# PROBLEM TO SOLVE:
Return each line of the listing in which the word "their" appears.

# DATA TO PROCESS:
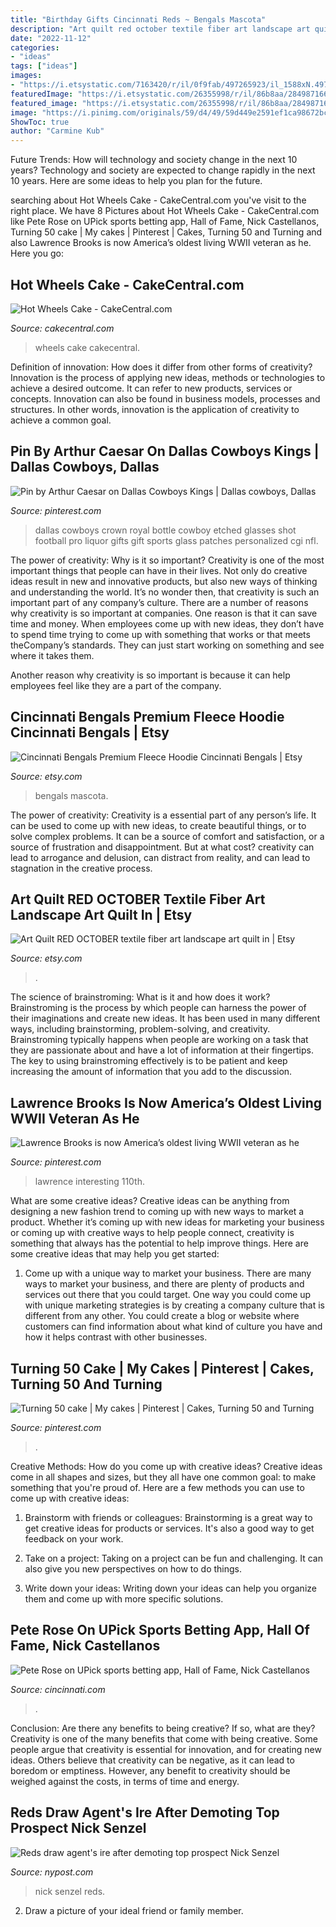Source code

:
 ```yaml
---
title: "Birthday Gifts Cincinnati Reds ~ Bengals Mascota"
description: "Art quilt red october textile fiber art landscape art quilt in"
date: "2022-11-12"
categories:
- "ideas"
tags: ["ideas"]
images:
- "https://i.etsystatic.com/7163420/r/il/0f9fab/497265923/il_1588xN.497265923_jpqj.jpg"
featuredImage: "https://i.etsystatic.com/26355998/r/il/86b8aa/2849871663/il_fullxfull.2849871663_8glu.jpg"
featured_image: "https://i.etsystatic.com/26355998/r/il/86b8aa/2849871663/il_fullxfull.2849871663_8glu.jpg"
image: "https://i.pinimg.com/originals/59/d4/49/59d449e2591ef1ca98672bccee4314ca.jpg"
ShowToc: true
author: "Carmine Kub"
---
```



Future Trends: How will technology and society change in the next 10 years?
Technology and society are expected to change rapidly in the next 10 years. Here are some ideas to help you plan for the future.

	

		
searching about Hot Wheels Cake - CakeCentral.com you've visit to the right place. We have 8 Pictures about Hot Wheels Cake - CakeCentral.com like Pete Rose on UPick sports betting app, Hall of Fame, Nick Castellanos, Turning 50 cake | My cakes | Pinterest | Cakes, Turning 50 and Turning and also Lawrence Brooks is now America’s oldest living WWII veteran as he. Here you go:
		
    
## Hot Wheels Cake - CakeCentral.com

<img loading=lazy src="http://cdn001.cakecentral.com/gallery/2017/02/900_hot-wheels-cake-50098H9eHU.jpg" onerror="this.onerror=null;this.src='https://tse2.mm.bing.net/th?id=OIP.0iYxmzNqeF5hm6f62q51SQHaFk&amp;pid=15.1';" alt="Hot Wheels Cake - CakeCentral.com">

_Source: cakecentral.com_

>wheels cake cakecentral. 

	

Definition of innovation: How does it differ from other forms of creativity?
Innovation is the process of applying new ideas, methods or technologies to achieve a desired outcome. It can refer to new products, services or concepts. Innovation can also be found in business models, processes and structures. In other words, innovation is the application of creativity to achieve a common goal.

    
## Pin By Arthur Caesar On Dallas Cowboys Kings | Dallas Cowboys, Dallas

<img loading=lazy src="https://i.pinimg.com/originals/59/d4/49/59d449e2591ef1ca98672bccee4314ca.jpg" onerror="this.onerror=null;this.src='https://tse3.mm.bing.net/th?id=OIP.09u9ta7Q8LVRfUcId_P4pgAAAA&amp;pid=15.1';" alt="Pin by Arthur Caesar on Dallas Cowboys Kings | Dallas cowboys, Dallas">

_Source: pinterest.com_

>dallas cowboys crown royal bottle cowboy etched glasses shot football pro liquor gifts gift sports glass patches personalized cgi nfl. 

	

The power of creativity: Why is it so important?
Creativity is one of the most important things that people can have in their lives. Not only do creative ideas result in new and innovative products, but also new ways of thinking and understanding the world. It’s no wonder then, that creativity is such an important part of any company’s culture.
There are a number of reasons why creativity is so important at companies. One reason is that it can save time and money. When employees come up with new ideas, they don’t have to spend time trying to come up with something that works or that meets theCompany’s standards. They can just start working on something and see where it takes them.

Another reason why creativity is so important is because it can help employees feel like they are a part of the company.

    
## Cincinnati Bengals Premium Fleece Hoodie Cincinnati Bengals | Etsy

<img loading=lazy src="https://i.etsystatic.com/26355998/r/il/86b8aa/2849871663/il_fullxfull.2849871663_8glu.jpg" onerror="this.onerror=null;this.src='https://tse1.mm.bing.net/th?id=OIP.3794pKjHJr9HfaeCT8DaVwHaHa&amp;pid=15.1';" alt="Cincinnati Bengals Premium Fleece Hoodie Cincinnati Bengals | Etsy">

_Source: etsy.com_

>bengals mascota. 

	

The power of creativity:
Creativity is a essential part of any person’s life. It can be used to come up with new ideas, to create beautiful things, or to solve complex problems. It can be a source of comfort and satisfaction, or a source of frustration and disappointment. But at what cost? creativity can lead to arrogance and delusion, can distract from reality, and can lead to stagnation in the creative process.

    
## Art Quilt RED OCTOBER Textile Fiber Art Landscape Art Quilt In | Etsy

<img loading=lazy src="https://i.etsystatic.com/7163420/r/il/0f9fab/497265923/il_1588xN.497265923_jpqj.jpg" onerror="this.onerror=null;this.src='https://tse4.mm.bing.net/th?id=OIP.CRJbpYAeo_CVtns6zgNdqwHaFj&amp;pid=15.1';" alt="Art Quilt RED OCTOBER textile fiber art landscape art quilt in | Etsy">

_Source: etsy.com_

>. 

	

The science of brainstroming: What is it and how does it work?
Brainstroming is the process by which people can harness the power of their imaginations and create new ideas. It has been used in many different ways, including brainstorming, problem-solving, and creativity. Brainstroming typically happens when people are working on a task that they are passionate about and have a lot of information at their fingertips. The key to using brainstroming effectively is to be patient and keep increasing the amount of information that you add to the discussion.

    
## Lawrence Brooks Is Now America’s Oldest Living WWII Veteran As He

<img loading=lazy src="https://i.pinimg.com/736x/01/8f/56/018f56c967ab064e377c42565c338037.jpg" onerror="this.onerror=null;this.src='https://tse2.mm.bing.net/th?id=OIP.2B4scbF0OkCmGUCsHrkI5wHaD3&amp;pid=15.1';" alt="Lawrence Brooks is now America’s oldest living WWII veteran as he">

_Source: pinterest.com_

>lawrence interesting 110th. 

	

What are some creative ideas?
Creative ideas can be anything from designing a new fashion trend to coming up with new ways to market a product. Whether it’s coming up with new ideas for marketing your business or coming up with creative ways to help people connect, creativity is something that always has the potential to help improve things. Here are some creative ideas that may help you get started: 
1. Come up with a unique way to market your business. There are many ways to market your business, and there are plenty of products and services out there that you could target. One way you could come up with unique marketing strategies is by creating a company culture that is different from any other. You could create a blog or website where customers can find information about what kind of culture you have and how it helps contrast with other businesses.

    
## Turning 50 Cake | My Cakes | Pinterest | Cakes, Turning 50 And Turning

<img loading=lazy src="https://s-media-cache-ak0.pinimg.com/564x/db/70/43/db704337e47d1da466911ceecaeebf90.jpg" onerror="this.onerror=null;this.src='https://tse4.mm.bing.net/th?id=OIP.WQM9FNDZpIaziNIk2-ZJNgHaJ6&amp;pid=15.1';" alt="Turning 50 cake | My cakes | Pinterest | Cakes, Turning 50 and Turning">

_Source: pinterest.com_

>. 

	

Creative Methods: How do you come up with creative ideas?
Creative ideas come in all shapes and sizes, but they all have one common goal: to make something that you're proud of. Here are a few methods you can use to come up with creative ideas:
1. Brainstorm with friends or colleagues: Brainstorming is a great way to get creative ideas for products or services. It's also a good way to get feedback on your work.

2. Take on a project: Taking on a project can be fun and challenging. It can also give you new perspectives on how to do things.

3. Write down your ideas: Writing down your ideas can help you organize them and come up with more specific solutions.

    
## Pete Rose On UPick Sports Betting App, Hall Of Fame, Nick Castellanos

<img loading=lazy src="https://www.gannett-cdn.com/media/2017/06/17/Cincinnati/Cincinnati/636333147943085068-061717PeteRoseCeremony-06.jpg?crop=4654,2629,x0,y207&amp;width=3200&amp;height=1808&amp;format=pjpg&amp;auto=webp" onerror="this.onerror=null;this.src='https://tse2.mm.bing.net/th?id=OIP.L5XxVo8n8wGUdW3umTWufQHaEL&amp;pid=15.1';" alt="Pete Rose on UPick sports betting app, Hall of Fame, Nick Castellanos">

_Source: cincinnati.com_

>. 

	

Conclusion: Are there any benefits to being creative? If so, what are they?
Creativity is one of the many benefits that come with being creative. Some people argue that creativity is essential for innovation, and for creating new ideas. Others believe that creativity can be negative, as it can lead to boredom or emptiness. However, any benefit to creativity should be weighed against the costs, in terms of time and energy.

    
## Reds Draw Agent&#039;s Ire After Demoting Top Prospect Nick Senzel

<img loading=lazy src="https://i0.wp.com/nypost.com/wp-content/uploads/sites/2/2019/03/nick-senzel.jpg?quality=90&amp;strip=all&amp;ssl=1" onerror="this.onerror=null;this.src='https://tse1.mm.bing.net/th?id=OIP.7udkC-cS_5P92SXXfdtS9gHaE7&amp;pid=15.1';" alt="Reds draw agent&#039;s ire after demoting top prospect Nick Senzel">

_Source: nypost.com_

>nick senzel reds. 

	

2. Draw a picture of your ideal friend or family member.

# WRITTEN REPLY:
Creativity is one of the most important things that people can have in their lives. Not only do creative ideas result in new and innovative products, but also new ways of thinking and understanding the world. It’s no wonder then, that creativity is such an important part of any company’s culture.
Brainstroming is the process by which people can harness the power of their imaginations and create new ideas. It has been used in many different ways, including brainstorming, problem-solving, and creativity. Brainstroming typically happens when people are working on a task that they are passionate about and have a lot of information at their fingertips. The key to using brainstroming effectively is to be patient and keep increasing the amount of information that you add to the discussion.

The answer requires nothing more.